His father, however, avoids thinking. He resists, he forces his imagination or his memories to move on whenever he feels those thoughts approaching, trying to corral him. At first, immediately after they got back from Isla Margarita, he started doing inexplicable things. Every morning, he would walk to the newspaper kiosk three blocks from his house, buy a pack of cigarettes and, on the way back, break each cigarette in half, one by one. He kept up this routine for a week and a half, every morning.

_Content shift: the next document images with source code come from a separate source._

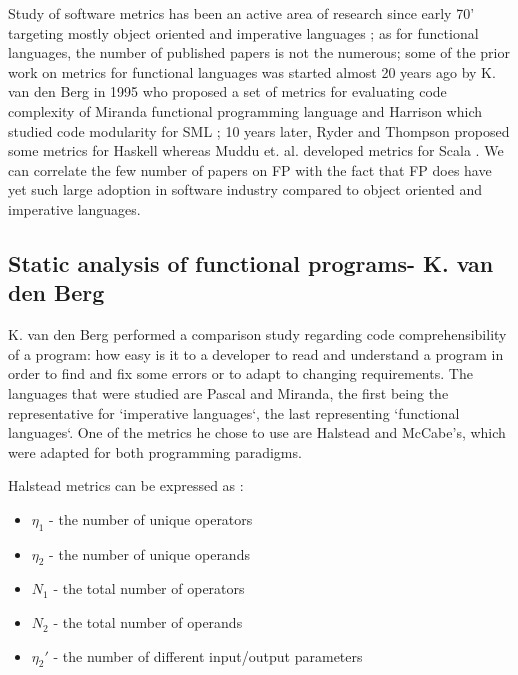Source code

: \documentclass{article}
\begin{document}
Study of software metrics has been an active area of research since early 70' targeting mostly object oriented and imperative languages \cite{RyderT05:TFP_2005_Intellect}; as for functional languages, the number of published papers is not the numerous; some of the prior work on metrics for functional languages was started almost 20 years ago by K. van den Berg in 1995 \cite{DBLP:journals/infsof/BergB95} who proposed a set of metrics for evaluating code complexity of Miranda functional programming language and Harrison which studied code modularity for SML \cite{eps250597}; 10 years later, Ryder and Thompson proposed some metrics for Haskell \cite{RyderT05:TFP_2005_Intellect} whereas  Muddu et. al. developed metrics for Scala \cite{DBLP:conf/icse/MudduABP13}. We can correlate the few number of papers on FP with the fact that FP does have yet such large adoption in software industry compared to object oriented and imperative languages.  \par

\subsection{Static analysis of functional programs- K. van den Berg}
K. van den Berg performed a comparison study regarding code comprehensibility of a program: how easy is it to a developer to read and understand a program in order to find and fix some errors or to adapt to changing requirements. The languages that were studied are Pascal and Miranda, the first being the representative for `imperative languages`, the last representing `functional languages`. One of the metrics he chose to use are Halstead and McCabe's, which were adapted for both programming paradigms. \par

Halstead metrics can be expressed as :

\begin{itemize}
\item $\eta_1$ - the number of unique operators \par
\item $\eta_2$ - the number of unique operands \par
\item $N_1$ - the total number of operators \par
\item$N_2$ - the total number of operands \par
\item$\eta_2'$ - the number of different input/output parameters \par
\end{itemize}
\end{document}
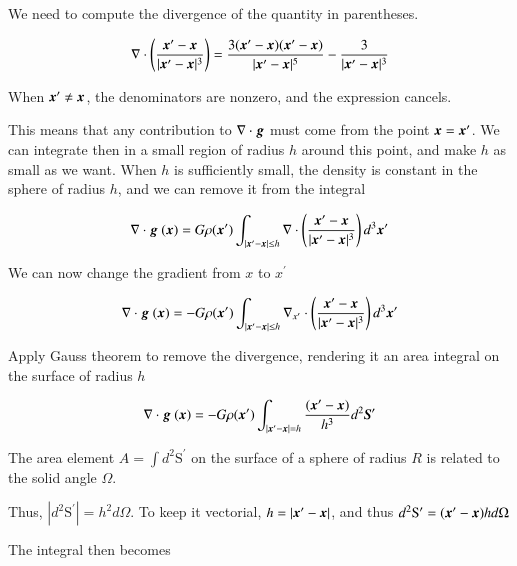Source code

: We need to compute the divergence of the quantity in parentheses. 

\begin{equation}
\nabla \cdot \left( \frac{{\boldsymbol{x}}^\prime - {\boldsymbol{x}}}{|{\boldsymbol{x}}^\prime-{\boldsymbol{x}}|^3} \right) = \frac{3({\boldsymbol{x}}^\prime-{\boldsymbol{x}})({\boldsymbol{x}}^\prime-{\boldsymbol{x}})}{|{\boldsymbol{x}}^\prime-{\boldsymbol{x}}|^5} - \frac{3}{|{\boldsymbol{x}}^\prime-{\boldsymbol{x}}|^3}
\end{equation}

When ${\boldsymbol{x}}^\prime\neq {\boldsymbol{x}}$, the denominators are nonzero, and the expression cancels. 

This means that any contribution to $\nabla\cdot {\boldsymbol{g}}$ must come from the point ${\boldsymbol{x}}={\boldsymbol{x}}^\prime$. We can integrate then in a small region of radius $h$ around this point, and make $h$ as small as we want. When $h$ is sufficiently small, the density is constant in the sphere of radius $h$, and we can remove it from the integral

\begin{equation}
\nabla \cdot {\boldsymbol{g}}\ ({\boldsymbol{x}}) =  G \rho({\boldsymbol{x}}^\prime)\int_{|{\boldsymbol{x}}^\prime-{\boldsymbol{x}}|\leq h}   \nabla \cdot \left( \frac{{\boldsymbol{x}}^\prime - {\boldsymbol{x}}}{|{\boldsymbol{x}}^\prime-{\boldsymbol{x}}|^3} \right) d^3{\boldsymbol{x}}^\prime
\end{equation}

We can now change the gradient from $x$ to $x^\prime$

\begin{equation}
\nabla \cdot {\boldsymbol{g}}\ ({\boldsymbol{x}}) =  - G \rho({\boldsymbol{x}}^\prime)\int_{|{\boldsymbol{x}}^\prime-{\boldsymbol{x}}|\leq h}   \nabla_{x^\prime} \cdot \left( \frac{{\boldsymbol{x}}^\prime - {\boldsymbol{x}}}{|{\boldsymbol{x}}^\prime-{\boldsymbol{x}}|^3} \right) d^3{\boldsymbol{x}}^\prime
\end{equation}

Apply Gauss theorem to remove the divergence, rendering it an area integral on the surface of radius $h$

\begin{equation}
\nabla \cdot {\boldsymbol{g}}\ ({\boldsymbol{x}}) =  -G \rho({\boldsymbol{x}}^\prime)\int_{|{\boldsymbol{x}}^\prime-{\boldsymbol{x}}|= h} \frac{({\boldsymbol{x}}^\prime - {\boldsymbol{x}})}{h^3} d^2{\boldsymbol{S}}^\prime
\end{equation}

The area element $A=\int d^2\mathrm{S}^\prime$ on the surface of a sphere of radius $R$ is related to the solid angle $\Omega$.

Thus, $|d^2\mathrm{S}^\prime| = h^2 d\Omega$. To keep it vectorial, $h = |{\boldsymbol{x}}^\prime-{\boldsymbol{x}}|$, and thus  $d^2\mathrm{S}^\prime = ({\boldsymbol{x}}^\prime-{\boldsymbol{x}})h d\Omega$

The integral then becomes 

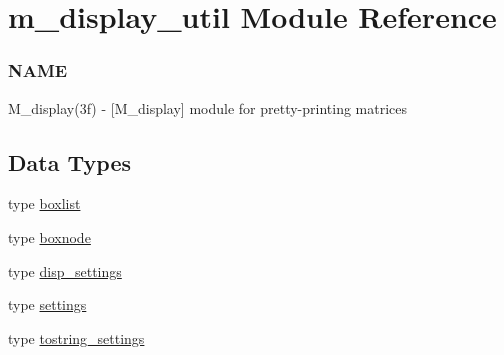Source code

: \hypertarget{namespacem__display__util}{}\section{m\+\_\+display\+\_\+util Module Reference}
\label{namespacem__display__util}


\subsubsection*{N\+A\+ME}

M\+\_\+display(3f) -\/ \mbox{[}M\+\_\+display\mbox{]} module for pretty-\/printing matrices  


\subsection*{Data Types}
\begin{DoxyCompactItemize}
\item 
type \hyperlink{structm__display__util_1_1boxlist}{boxlist}
\item 
type \hyperlink{structm__display__util_1_1boxnode}{boxnode}
\item 
type \hyperlink{structm__display__util_1_1disp__settings}{disp\+\_\+settings}
\item 
type \hyperlink{structm__display__util_1_1settings}{settings}
\item 
type \hyperlink{structm__display__util_1_1tostring__settings}{tostring\+\_\+settings}
\end{DoxyCompactItemize}
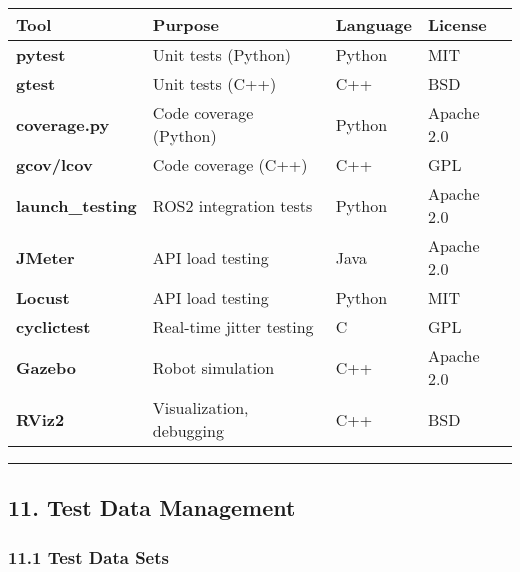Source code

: \documentclass[
]{article}
\begin{document}
\begin{longtable}[]{@{}llll@{}}
\toprule\noalign{}
\textbf{Tool} & \textbf{Purpose} & \textbf{Language} &
\textbf{License} \\
\midrule\noalign{}
\endhead
\bottomrule\noalign{}
\endlastfoot
\textbf{pytest} & Unit tests (Python) & Python & MIT \\
\textbf{gtest} & Unit tests (C++) & C++ & BSD \\
\textbf{coverage.py} & Code coverage (Python) & Python & Apache 2.0 \\
\textbf{gcov/lcov} & Code coverage (C++) & C++ & GPL \\
\textbf{launch\_testing} & ROS2 integration tests & Python & Apache
2.0 \\
\textbf{JMeter} & API load testing & Java & Apache 2.0 \\
\textbf{Locust} & API load testing & Python & MIT \\
\textbf{cyclictest} & Real-time jitter testing & C & GPL \\
\textbf{Gazebo} & Robot simulation & C++ & Apache 2.0 \\
\textbf{RViz2} & Visualization, debugging & C++ & BSD \\
\end{longtable}

\begin{center}\rule{0.5\linewidth}{0.5pt}\end{center}

\hypertarget{test-data-management}{%
\subsection{11. Test Data Management}\label{test-data-management}}

\hypertarget{test-data-sets}{%
\subsubsection{11.1 Test Data Sets}\label{test-data-sets}}
\end{document}
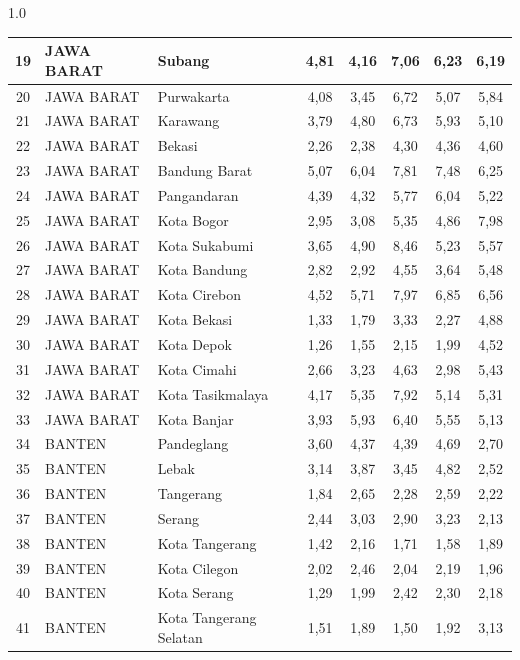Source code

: \begin{spacing}{1.0}
\begin{longtable}{|c|p{2.2cm}|p{2.8cm}|c|c|c|c|c|}
19 & JAWA BARAT & Subang & 4,81 & 4,16 & 7,06 & 6,23 & 6,19 \\ \hline
20 & JAWA BARAT & Purwakarta & 4,08 & 3,45 & 6,72 & 5,07 & 5,84 \\ \hline
21 & JAWA BARAT & Karawang & 3,79 & 4,80 & 6,73 & 5,93 & 5,10 \\ \hline
22 & JAWA BARAT & Bekasi & 2,26 & 2,38 & 4,30 & 4,36 & 4,60 \\ \hline
23 & JAWA BARAT & Bandung Barat & 5,07 & 6,04 & 7,81 & 7,48 & 6,25 \\ \hline
24 & JAWA BARAT & Pangandaran & 4,39 & 4,32 & 5,77 & 6,04 & 5,22 \\ \hline
25 & JAWA BARAT & Kota Bogor & 2,95 & 3,08 & 5,35 & 4,86 & 7,98 \\ \hline
26 & JAWA BARAT & Kota Sukabumi & 3,65 & 4,90 & 8,46 & 5,23 & 5,57 \\ \hline
27 & JAWA BARAT & Kota Bandung & 2,82 & 2,92 & 4,55 & 3,64 & 5,48 \\ \hline
28 & JAWA BARAT & Kota Cirebon & 4,52 & 5,71 & 7,97 & 6,85 & 6,56 \\ \hline
29 & JAWA BARAT & Kota Bekasi & 1,33 & 1,79 & 3,33 & 2,27 & 4,88 \\ \hline
30 & JAWA BARAT & Kota Depok & 1,26 & 1,55 & 2,15 & 1,99 & 4,52 \\ \hline
31 & JAWA BARAT & Kota Cimahi & 2,66 & 3,23 & 4,63 & 2,98 & 5,43 \\ \hline
32 & JAWA BARAT & Kota Tasikmalaya & 4,17 & 5,35 & 7,92 & 5,14 & 5,31 \\ \hline
33 & JAWA BARAT & Kota Banjar & 3,93 & 5,93 & 6,40 & 5,55 & 5,13 \\ \hline
34 & BANTEN & Pandeglang & 3,60 & 4,37 & 4,39 & 4,69 & 2,70 \\ \hline
35 & BANTEN & Lebak & 3,14 & 3,87 & 3,45 & 4,82 & 2,52 \\ \hline
36 & BANTEN & Tangerang & 1,84 & 2,65 & 2,28 & 2,59 & 2,22 \\ \hline
37 & BANTEN & Serang & 2,44 & 3,03 & 2,90 & 3,23 & 2,13 \\ \hline
38 & BANTEN & Kota Tangerang & 1,42 & 2,16 & 1,71 & 1,58 & 1,89 \\ \hline
39 & BANTEN & Kota Cilegon & 2,02 & 2,46 & 2,04 & 2,19 & 1,96 \\ \hline
40 & BANTEN & Kota Serang & 1,29 & 1,99 & 2,42 & 2,30 & 2,18 \\ \hline
41 & BANTEN & Kota Tangerang Selatan & 1,51 & 1,89 & 1,50 & 1,92 & 3,13 \\ \hline
\end{longtable}
\end{spacing}
\newpage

Then he started buying things he didn’t need. One Saturday, he went to the Chinese market and bought various bottled sauces, bean sprouts and other herbs that he subsequently threw in the bin. One afternoon, he went to the building where he had worked for thirty-eight years. He stood at the door, as if stunned, just looking. He saw himself going in through that door, every day, for years and years. He saw himself in different suits, the pale gray one, the brown one he bought in December, the blue one with the wide lapels, and the different ties he wore. It was a film repeating the same shot ad infinitum, that one brief scene. For thirty-eight years, Javier Miranda worked as an administrator for the oil industry. First, when they were still American-owned companies, and after they were nationalized too, but always in the same building. At sixty-five they retired him, him and his whole generation. He doesn’t know for how long he stood there. He thought about going in, about going up to the eighth floor, but felt afraid. He probably wouldn’t know anyone now, and no one would know who he was. He walked home. He was walking for several hours.
His habits changed too. He stopped watching television. He even lost interest in baseball. But sometimes, he would spend hours in silence, staring at the blank screen, watching the faint reflection of his body in the lifeless, opaque glass. Even at moments like that, he didn’t want to think, he wanted just to sit there in the void and let drowsiness and lethargy sweep over him. But that’s not possible. Sooner or later, he has to stop running away, the attempted escape always fails. How would you like to die? Now he thinks that we should all have the right to answer that question.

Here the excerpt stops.